7 of 350 comments (clear)

  1. Look at more recent stuff by metalac · · Score: 4, Interesting

    I bought a laptop about 3 years ago for around $2000 and at the time it was an average laptop. Look at what you can get for $2000 today, it's usually top of the line stuff, mine would probably cost around $1000 now. I guess the price change goes along with the time no matter what the only thing is that we are blind to the fact that some things that used to cost thousands of dollars ten years ago where top of the line back then, while now they're considered garbage. Look at these new plasma displays and stuff that sell for few thousands. I bet our grandkids will make fun of us and call us dumbasses because we spent so much money on displays that they could get (in year 2030) for about $150 each with a FARRR better quality and size.

    1. Re:Look at more recent stuff by ron_ivi · · Score: 4, Interesting
      Ray Kurzweil has made some pretty well thought through predictions that by 2030 a $1000 computer will be far more powerful than the human brain. By the end of the century, he predicts a typical computer will have more computation power than _all_ human brains put together.

      If these trends continue, we're in for a very intereseting time.

      And Ray isn't just any old crackpot. He has a good track record at not just forseeing the future, but executing well on it - he's responsible for the first omni-font optical character recognition, the first print-to-speech reading machine for the blind, the first CCD flat-bed scanner, the first text-to-speech synthesizer, the first music synthesizer capable of recreating the grand piano and other orchestral instruments, and the first commercially marketed large-vocabulary speech recognition....

  2. And yet, little seems to have changed... by jkrise · · Score: 4, Interesting

    Those days, with a 10MB Tandon hard disk on my $1,000 Personal computer, I could edit documents, use the humble telnet to log in to the Unix server priced at $2,000; I could update a bit of data on to that Ingres database using 'Forms'. To update a form on a server from a client still seems to need about $1,500; so it's not all that big of a difference.

    --
    If you keep throwing chairs, one day you'll break windows....
  3. How silly by Turn-X+Alphonse · · Score: 4, Interesting

    We're living in an age where things no longer just run, they take leaps and bounds. We're starting to look at Terabytes of storage for the average web monkey (leech if you perfer) at a reasonable price, go back five years and it was impressive to have a HD collection going to even half that.

    Once you have got 2x2 you start to get 4x4, 6x6, 12x12 and take much bigger leaps at each step untill you're talking 100 tera HDs.

    --
    I like muppets.
  4. Hard Drives by Brainix · · Score: 5, Interesting
    Every hard drive I've bought has been bigger than every previous hard drive I've bought combined. (40 MB, 200 MB, 2 GB, 4 GB, 20 GB.)

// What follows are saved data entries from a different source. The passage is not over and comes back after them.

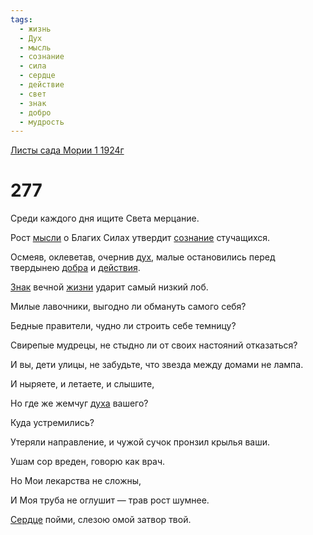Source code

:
 ```yaml
---
tags:
  - жизнь
  - Дух
  - мысль
  - сознание
  - сила
  - сердце
  - действие
  - свет
  - знак
  - добро
  - мудрость
---
```


[Листы сада Мории 1 1924г](/agni/1924)

# 277
Среди каждого дня ищите Света мерцание.   

Рост [мысли](/tag/#мысль) о Благих Силах утвердит [сознание](/tag/#сознание) стучащихся.   

Осмеяв, оклеветав, очернив [дух](/tag/#Дух), малые остановились перед твердынею [добра](/tag/#добро) и [действия](/tag/#действие).   

[Знак](/tag/#знак) вечной [жизни](/tag/#жизнь) ударит самый низкий лоб.   

Милые лавочники, выгодно ли обмануть самого себя?   

Бедные правители, чудно ли строить себе темницу?   

Свирепые мудрецы, не стыдно ли от своих настояний отказаться?   

И вы, дети улицы, не забудьте, что звезда между домами не лампа.   

И ныряете, и летаете, и слышите,   

Но где же жемчуг [духа](/tag/#Дух) вашего?   

Куда устремились?   

Утеряли направление, и чужой сучок пронзил крылья ваши.   

Ушам сор вреден, говорю как врач.   

Но Мои лекарства не сложны,   

И Моя труба не оглушит — трав рост шумнее.   

[Сердце](/tag/#сердце) пойми, слезою омой затвор твой.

    I hope my children will be able to make similar claims.

    --
    Raj Against the Machine! http://social-butterfly.appspot.com/
  5. Re:newsflash by ron_ivi · · Score: 5, Interesting

    Software too. Used to be you had to pay for an OS, or a C compiler, etc. Now $0 is a fair price.

  6. Re:How by AnotherFreakboy · · Score: 4, Interesting

    Thats something I love about Australia, that I know will severely annoy me should I ever travel to the USA. In Australia the price shown on the item/menu/shelf/whatever, is the price you pay for it. If it says $5.95 on the price tag, you pay $5.95 at the register. Taxes are already added in (items which attract the GST are marked as such on the reciept), and you aren't expected to tip anyone for anything. Incidentally I never quite got tipping. To me its your employers job to pay you to serve me, not mine. If your boss doesn't want to pay you, they should set up as a self service business. I would expect the cost of providing service to be factored into the total cost, not tacked on at the end.

    --
    Why not get the real ultimate power?